Повод ли это полностью перейти на «младо-скандинавов», благо хороших авторов много? Шведы Лиза Марклунд, Пер Вале и Хокан Нессер, исландец Арнальд Индридасон, датчанин Юсси Адлер Олсен, норвежец Гунар Столесен, финка Лена Лехтолйнен… LiveLib по тэгу «скандинавский детектив» дает столько авторов[2 - http://www.livelib.ru/tag/%D1%81%D0%BA%D0%B0%D0%BD%D0%B4%D0%B8%D0%BD%D0%B0%D0%B2%D1%81%D0%BA%D0%B8%D0%B9%20%D0%B4%D0%B5%D1%82%D0%B5%D0%BA%D1%82%D0%B8%D0%B2/authors.], сколько отпусков не взять в ближайшую пятилетку. Да, они зачастую такие же закрученные, hard-boiled жесткие, о том же скандинавском независимом одиночестве и демонах. Они хороши, конечно.

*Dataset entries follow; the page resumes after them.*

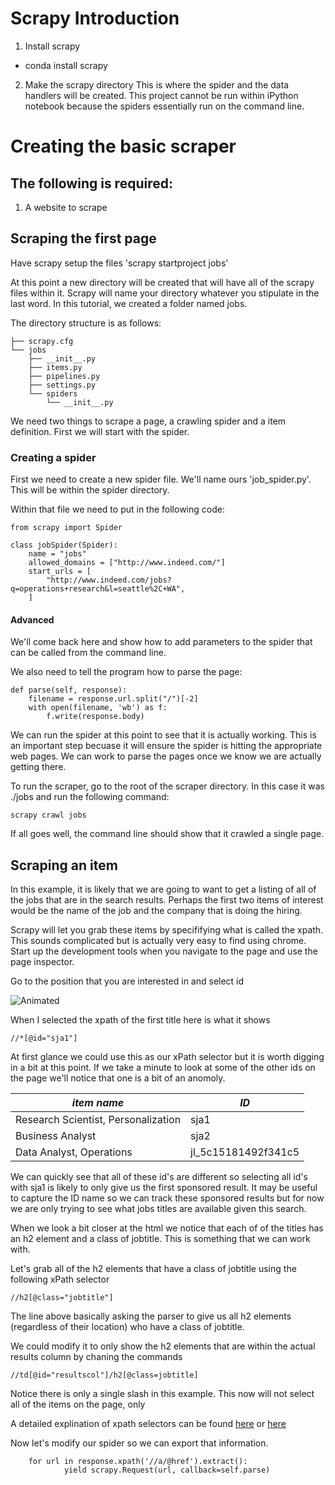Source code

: # Scrapy Introduction

1) Install scrapy
- conda install scrapy

2) Make the scrapy directory
This is where the spider and the data handlers will be created.  This project cannot be run within iPython notebook because the spiders essentially run on the command line.


# Creating the basic scraper

## The following is required:
1) A website to scrape

## Scraping the first page

Have scrapy setup the files
'scrapy startproject jobs'

At this point a new directory will be created that will have all of the scrapy files within it.  Scrapy will name your directory whatever you stipulate in the last word.  In this tutorial, we created a folder named jobs.

The directory structure is as follows:

    ├── scrapy.cfg
    └── jobs
        ├── __init__.py
        ├── items.py
        ├── pipelines.py
        ├── settings.py
        └── spiders
            └── __init__.py

We need two things to scrape a page, a crawling spider and a item definition.  First we will start with the spider.

### Creating a spider

First we need to create a new spider file.  We'll name ours 'job_spider.py'.  This will be within the spider directory.

Within that file we need to put in the following code:

    from scrapy import Spider

    class jobSpider(Spider):
        name = "jobs"
        allowed_domains = ["http://www.indeed.com/"]
        start_urls = [
            "http://www.indeed.com/jobs?q=operations+research&l=seattle%2C+WA",
        ]

#### Advanced
We'll come back here and show how to add parameters to the spider that can be called from the command line.

We also need to tell the program how to parse the page:
   
    def parse(self, response):
        filename = response.url.split("/")[-2]
        with open(filename, 'wb') as f:
            f.write(response.body)


We can run the spider at this point to see that it is actually working.  This is an important step becuase it will ensure the spider is hitting the appropriate web pages.  We can work to parse the pages once we know we are actually getting there.

To run the scraper, go to the root of the scraper directory.  In this case it was ./jobs and run the following command:
    
    scrapy crawl jobs

If all goes well, the command line should show that it crawled a single page.

## Scraping an item

In this example, it is likely that we are going to want to get a listing of all of the jobs that are in the search results.  Perhaps the first two items of interest would be the name of the job and the company that is doing the hiring.

Scrapy will let you grab these items by specififying what is called the xpath.  This sounds complicated but is actually very easy to find using chrome.  
Start up the development tools when you navigate to the page and use the page inspector.  

Go to the position that you are interested in and select id

![Animated](http://i.gyazo.com/91f8ca59cc12dbb085e81ccbe43c4e34.gif)

When I selected the xpath of the first title here is what it shows

    //*[@id="sja1"]

At first glance we could use this as our xPath selector but it is worth digging in a bit at this point.  If we take a minute to look at some of the other ids on the page we'll notice that one is a bit of an anomoly.

| *item name*                          | *ID*                |
|--------------------------------------|---------------------|
| Research Scientist, Personalization  | sja1                |
| Business Analyst                     | sja2                |
| Data Analyst, Operations             | jl_5c15181492f341c5 |

We can quickly see that all of these id's are different so selecting all id's with sja1 is likely to only give us the first sponsored result.  It may be useful to capture the ID name  so we can track these sponsored results but for now we are only trying to see what jobs titles are available given this search.

When we look a bit closer at the html we notice that each of of the titles has an h2 element and a class of jobtitle.  This is something that we can work with.

Let's grab all of the h2 elements that have a class of jobtitle using the following xPath selector
    
    //h2[@class="jobtitle"]

The line above basically asking the parser to give us all h2 elements (regardless of their location) who have a class of jobtitle.

We could modify it to only show the h2 elements that are within the actual results column by chaning the commands
    
    //td[@id="resultscol"]/h2[@class=jobtitle]

Notice there is only a single slash in this example.  This now will not select all of the items on the page, only 

A detailed explination of xpath selectors can be found [here](http://www.w3schools.com/xpath/xpath_syntax.asp) or [here](http://www.w3schools.com/XPath/default.asp)

Now let's modify our spider so we can export that information.  

        for url in response.xpath('//a/@href').extract():
                yield scrapy.Request(url, callback=self.parse)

Конечно, мы ждем нового Несбё.

Бибихин: но поэзия!

Владимир Бибихин. Другое начало. Издание второе, исправленное и дополненное. СПб.: Наука, 2017. 400 с

«Другое начало» – второе издание книги Владимира Вениаминовича Бибихина, без какого-либо преувеличения самого важного философа последних российских десятилетий, переводчика и трактатора Хайдеггера и, что отмечается уже не так часто, потрясающего стилиста. По сути, книга – сборник статей. Статей, рецензий, даже выступлений на симпозиумах и ответов на опрос «Искусства кино», то есть текстов как бы по случаю. Потрясающе уже то, что подобное издание, скорее всего бывшее бы собранием всего пестрого и неопубликованного, читается как самостоятельная цельная книга с очень ярким и острым даже высказыванием. Другое начало, по Гераклиту, «от всего отличное», дает, прежде всего, действительно новое основание для восприятия «своего» и «чужого», близкого и чуждого, нутряного и Другого.

Не берясь даже помыслить о попытке какого-либо анализа бибихинского космоса, не возьмусь и за описание всего мира этой книги. И лишь упомянуть хотелось бы об упоительном совершенно анализе стихотворения О. Седаковой «Деревня в детстве», синергийно-паламистских выкладок С. Хоружего, софийных взглядов В. Соловьева, эстетизма, аскетизма и прозы К. Леонтьева, отношения В. Розанова к П. Флоренскому. Розанов, по Бибихину, воспринимал не людей через целое, а целое через людей, отсюда столь пристрастно-личное отношение к выразителю слишком жестких для мягкого, семейного, плотского даже розановского мира догматических выкладок. Сам же Розанов, по Флоренскому, тоже был не только слаб, семейственен и бытов – «Вас. Вас. есть такой шарик, который можете придавливать – он выскользнет, но который не войдет в состав целого мира… Бейте его – он съежится, но стоит перестать его бить, он опять возьмется за свое». Тогда как Флоренский был, говорит уже сам Бибихин, таким гвоздем. Наступил на горло своему церковному гимну во имя служения советским идеалам, то есть не так просто – проделал немыслимую работу по их объединению, слиянию, синтезу. Это смог, но против сталинской системы не выстоял – он же стал для нее еще опасней, та и уничтожила.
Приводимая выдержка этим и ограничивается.